Publier des photos de ses enfants sur Facebook

Fiers de montrer l’évolution de leur progéniture, des couples n’hésitent plus à partager des images de leurs enfants avec leurs amis sur les réseaux sociaux. Le premier passage sur le pot, la première dent de lait tombée, les premières vacances… autant de moments immortalisés dans des albums Facebook ou sur Instagram, qui apparaissent sur les fils d’actualité des amis et sont stockés dans les serveurs de multinationales.

C'est une obsession narcissique des parents de vouloir partager le quotidien de leurs enfants comme ils partagent le leur. Considéré comme un acte anodin, cet étalage n’est pourtant pas sans danger.

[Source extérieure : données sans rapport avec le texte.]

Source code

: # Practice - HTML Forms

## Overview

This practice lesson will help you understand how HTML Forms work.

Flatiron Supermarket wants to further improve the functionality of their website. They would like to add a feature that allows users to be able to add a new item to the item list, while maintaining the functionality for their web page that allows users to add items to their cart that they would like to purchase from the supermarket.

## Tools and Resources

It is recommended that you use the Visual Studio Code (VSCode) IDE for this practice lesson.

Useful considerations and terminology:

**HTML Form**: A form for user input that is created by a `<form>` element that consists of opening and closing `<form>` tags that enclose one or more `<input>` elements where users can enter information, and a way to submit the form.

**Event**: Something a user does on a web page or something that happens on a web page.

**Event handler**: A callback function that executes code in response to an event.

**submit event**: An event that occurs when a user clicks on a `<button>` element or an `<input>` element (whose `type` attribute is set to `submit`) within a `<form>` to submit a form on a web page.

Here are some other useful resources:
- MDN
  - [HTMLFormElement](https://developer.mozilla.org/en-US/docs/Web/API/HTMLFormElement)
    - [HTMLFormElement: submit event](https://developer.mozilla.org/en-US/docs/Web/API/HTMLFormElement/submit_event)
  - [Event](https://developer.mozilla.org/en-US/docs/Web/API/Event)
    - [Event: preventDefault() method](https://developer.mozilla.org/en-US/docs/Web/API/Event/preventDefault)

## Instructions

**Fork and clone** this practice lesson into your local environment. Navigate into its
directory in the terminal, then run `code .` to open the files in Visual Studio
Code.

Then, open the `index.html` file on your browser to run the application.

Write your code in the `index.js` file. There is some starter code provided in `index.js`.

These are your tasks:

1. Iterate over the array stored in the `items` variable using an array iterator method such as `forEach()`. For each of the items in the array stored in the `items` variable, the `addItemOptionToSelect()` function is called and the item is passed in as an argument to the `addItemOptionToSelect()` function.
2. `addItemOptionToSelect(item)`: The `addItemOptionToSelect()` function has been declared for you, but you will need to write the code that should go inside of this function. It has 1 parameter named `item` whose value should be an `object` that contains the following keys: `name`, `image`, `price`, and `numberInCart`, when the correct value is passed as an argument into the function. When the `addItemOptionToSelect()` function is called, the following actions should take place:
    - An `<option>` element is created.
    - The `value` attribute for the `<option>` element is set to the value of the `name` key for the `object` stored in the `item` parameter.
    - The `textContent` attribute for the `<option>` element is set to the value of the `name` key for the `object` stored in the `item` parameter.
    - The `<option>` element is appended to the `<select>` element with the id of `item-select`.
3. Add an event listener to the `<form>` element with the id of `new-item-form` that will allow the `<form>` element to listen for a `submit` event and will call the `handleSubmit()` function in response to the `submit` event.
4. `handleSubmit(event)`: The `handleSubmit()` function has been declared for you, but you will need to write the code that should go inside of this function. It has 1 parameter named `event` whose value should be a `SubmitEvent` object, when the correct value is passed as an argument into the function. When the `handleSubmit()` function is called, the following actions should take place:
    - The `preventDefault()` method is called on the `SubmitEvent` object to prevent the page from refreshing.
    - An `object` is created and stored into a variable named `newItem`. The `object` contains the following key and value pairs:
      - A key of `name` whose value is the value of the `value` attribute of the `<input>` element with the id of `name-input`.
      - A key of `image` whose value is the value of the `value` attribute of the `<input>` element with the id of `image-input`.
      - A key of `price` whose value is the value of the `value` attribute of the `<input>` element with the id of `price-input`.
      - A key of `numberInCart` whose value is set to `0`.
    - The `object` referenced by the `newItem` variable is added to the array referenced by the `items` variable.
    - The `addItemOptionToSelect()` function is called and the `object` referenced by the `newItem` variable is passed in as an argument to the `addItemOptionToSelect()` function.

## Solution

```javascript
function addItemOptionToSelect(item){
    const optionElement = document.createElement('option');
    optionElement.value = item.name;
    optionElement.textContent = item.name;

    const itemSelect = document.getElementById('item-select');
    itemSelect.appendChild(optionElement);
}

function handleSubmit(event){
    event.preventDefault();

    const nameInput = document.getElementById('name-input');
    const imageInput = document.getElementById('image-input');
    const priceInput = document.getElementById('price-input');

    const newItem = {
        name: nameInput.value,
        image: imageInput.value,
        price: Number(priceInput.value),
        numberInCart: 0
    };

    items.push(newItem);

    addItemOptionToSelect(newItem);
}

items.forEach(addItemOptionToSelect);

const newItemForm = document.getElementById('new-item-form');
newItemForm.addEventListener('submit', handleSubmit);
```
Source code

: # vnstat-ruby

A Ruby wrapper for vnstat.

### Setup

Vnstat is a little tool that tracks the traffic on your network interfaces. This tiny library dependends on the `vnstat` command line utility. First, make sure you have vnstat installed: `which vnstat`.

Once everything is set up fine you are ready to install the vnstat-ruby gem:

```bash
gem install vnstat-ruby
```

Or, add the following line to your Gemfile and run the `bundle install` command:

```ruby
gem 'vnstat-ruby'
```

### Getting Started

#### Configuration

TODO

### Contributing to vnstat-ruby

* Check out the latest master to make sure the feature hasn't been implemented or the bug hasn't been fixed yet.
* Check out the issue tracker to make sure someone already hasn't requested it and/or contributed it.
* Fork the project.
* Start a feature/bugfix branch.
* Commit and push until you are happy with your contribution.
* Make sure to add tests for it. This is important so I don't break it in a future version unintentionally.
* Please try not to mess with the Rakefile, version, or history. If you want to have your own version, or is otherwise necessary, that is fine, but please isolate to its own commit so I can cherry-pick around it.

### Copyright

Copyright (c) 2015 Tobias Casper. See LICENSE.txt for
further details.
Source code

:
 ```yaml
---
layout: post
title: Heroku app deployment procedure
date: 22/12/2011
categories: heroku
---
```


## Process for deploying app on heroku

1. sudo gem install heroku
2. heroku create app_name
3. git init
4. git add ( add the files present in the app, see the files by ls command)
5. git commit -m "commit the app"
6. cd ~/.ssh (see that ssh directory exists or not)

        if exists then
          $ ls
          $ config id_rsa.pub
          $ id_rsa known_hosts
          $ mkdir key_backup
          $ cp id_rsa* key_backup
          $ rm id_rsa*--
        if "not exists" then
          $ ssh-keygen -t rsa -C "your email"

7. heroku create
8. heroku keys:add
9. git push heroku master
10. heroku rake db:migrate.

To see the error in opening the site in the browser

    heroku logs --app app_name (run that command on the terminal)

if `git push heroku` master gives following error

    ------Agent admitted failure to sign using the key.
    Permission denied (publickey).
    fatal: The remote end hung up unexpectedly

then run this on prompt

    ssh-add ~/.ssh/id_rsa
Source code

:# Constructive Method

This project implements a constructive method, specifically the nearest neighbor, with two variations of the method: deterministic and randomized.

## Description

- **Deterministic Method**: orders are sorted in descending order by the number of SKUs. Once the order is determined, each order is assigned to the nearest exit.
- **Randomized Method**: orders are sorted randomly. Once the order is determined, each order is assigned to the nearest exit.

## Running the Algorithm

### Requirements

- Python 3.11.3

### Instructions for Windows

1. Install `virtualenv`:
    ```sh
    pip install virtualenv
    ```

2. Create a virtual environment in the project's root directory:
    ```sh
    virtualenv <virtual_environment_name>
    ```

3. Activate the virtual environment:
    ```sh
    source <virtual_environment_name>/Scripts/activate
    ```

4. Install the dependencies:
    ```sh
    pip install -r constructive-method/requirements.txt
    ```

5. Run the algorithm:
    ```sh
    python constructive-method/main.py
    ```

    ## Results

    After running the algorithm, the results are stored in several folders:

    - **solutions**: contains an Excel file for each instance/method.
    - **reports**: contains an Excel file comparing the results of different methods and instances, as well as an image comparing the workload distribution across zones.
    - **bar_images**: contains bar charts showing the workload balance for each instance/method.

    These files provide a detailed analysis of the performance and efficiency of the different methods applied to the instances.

Votre enfant peut se retourner contre vous au nom du droit à l’image

Certains enfants attaqueront leurs parents sur le Web dans une dizaine d’années. C’est certain. Là, il est trop tôt pour que cela arrive car les réseaux sociaux ne sont pas assez vieux. Les parents ont du mal à percevoir le côté négatif de leurs actes

En France, la loi est claire : l’article 226-1 du code pénal prévoit que toute personne ayant diffusé ou publié des images d’un tiers sans son consentement encourt une peine d’un an de prison ou une amende de 45 000 euros. Par ailleurs, l’article 9 du code civil garantit que « chacun a droit au respect de sa vie privée ».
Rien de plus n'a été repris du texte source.